[Data items]
....

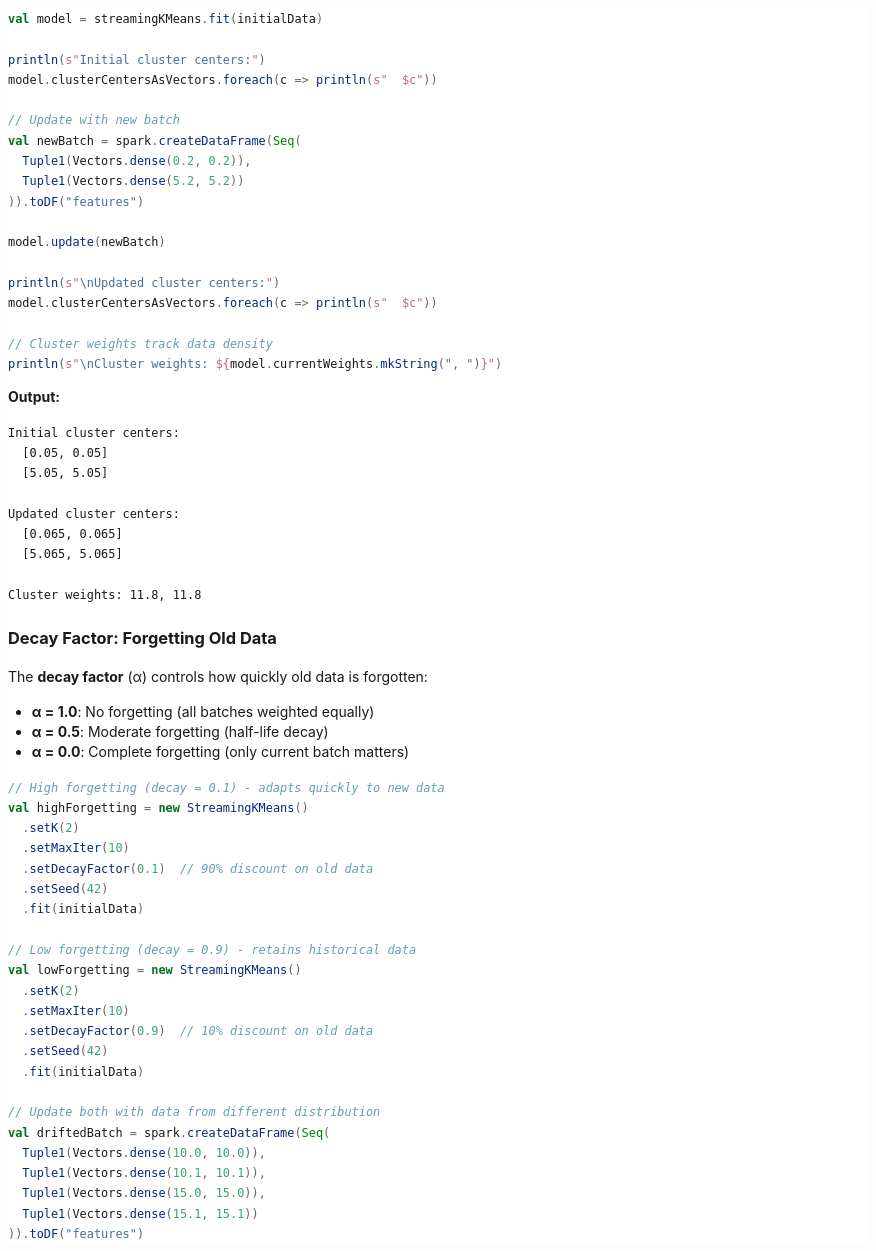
 ```scala
val model = streamingKMeans.fit(initialData)

println(s"Initial cluster centers:")
model.clusterCentersAsVectors.foreach(c => println(s"  $c"))

// Update with new batch
val newBatch = spark.createDataFrame(Seq(
  Tuple1(Vectors.dense(0.2, 0.2)),
  Tuple1(Vectors.dense(5.2, 5.2))
)).toDF("features")

model.update(newBatch)

println(s"\nUpdated cluster centers:")
model.clusterCentersAsVectors.foreach(c => println(s"  $c"))

// Cluster weights track data density
println(s"\nCluster weights: ${model.currentWeights.mkString(", ")}")
```

**Output:**
```
Initial cluster centers:
  [0.05, 0.05]
  [5.05, 5.05]

Updated cluster centers:
  [0.065, 0.065]
  [5.065, 5.065]

Cluster weights: 11.8, 11.8
```

### Decay Factor: Forgetting Old Data

The **decay factor** (α) controls how quickly old data is forgotten:

- **α = 1.0**: No forgetting (all batches weighted equally)
- **α = 0.5**: Moderate forgetting (half-life decay)
- **α = 0.0**: Complete forgetting (only current batch matters)

```scala
// High forgetting (decay = 0.1) - adapts quickly to new data
val highForgetting = new StreamingKMeans()
  .setK(2)
  .setMaxIter(10)
  .setDecayFactor(0.1)  // 90% discount on old data
  .setSeed(42)
  .fit(initialData)

// Low forgetting (decay = 0.9) - retains historical data
val lowForgetting = new StreamingKMeans()
  .setK(2)
  .setMaxIter(10)
  .setDecayFactor(0.9)  // 10% discount on old data
  .setSeed(42)
  .fit(initialData)

// Update both with data from different distribution
val driftedBatch = spark.createDataFrame(Seq(
  Tuple1(Vectors.dense(10.0, 10.0)),
  Tuple1(Vectors.dense(10.1, 10.1)),
  Tuple1(Vectors.dense(15.0, 15.0)),
  Tuple1(Vectors.dense(15.1, 15.1))
)).toDF("features")
```
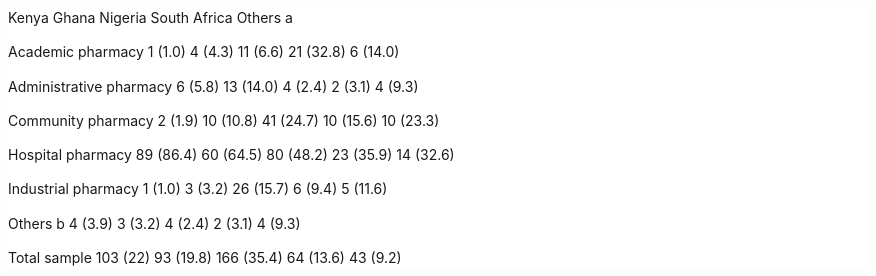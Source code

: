 Kenya 
Ghana 
Nigeria 
South Africa 
Others a 

Academic pharmacy 
1 (1.0) 
4 (4.3) 
11 (6.6) 
21 (32.8) 
6 (14.0) 

Administrative pharmacy 
6 (5.8) 
13 (14.0) 
4 (2.4) 
2 (3.1) 
4 (9.3) 

Community pharmacy 
2 (1.9) 
10 (10.8) 
41 (24.7) 
10 (15.6) 
10 (23.3) 

Hospital pharmacy 
89 (86.4) 
60 (64.5) 
80 (48.2) 
23 (35.9) 
14 (32.6) 

Industrial pharmacy 
1 (1.0) 
3 (3.2) 
26 (15.7) 
6 (9.4) 
5 (11.6) 

Others b 
4 (3.9) 
3 (3.2) 
4 (2.4) 
2 (3.1) 
4 (9.3) 

Total sample 
103 (22) 
93 (19.8) 
166 (35.4) 
64 (13.6) 
43 (9.2)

....

● **What is being asked**
List, from the entries above, every line in which the word "weights" shows up.

● **Result of this task**
// Cluster weights track data density
println(s"\nCluster weights: ${model.currentWeights.mkString(", ")}")
Cluster weights: 11.8, 11.8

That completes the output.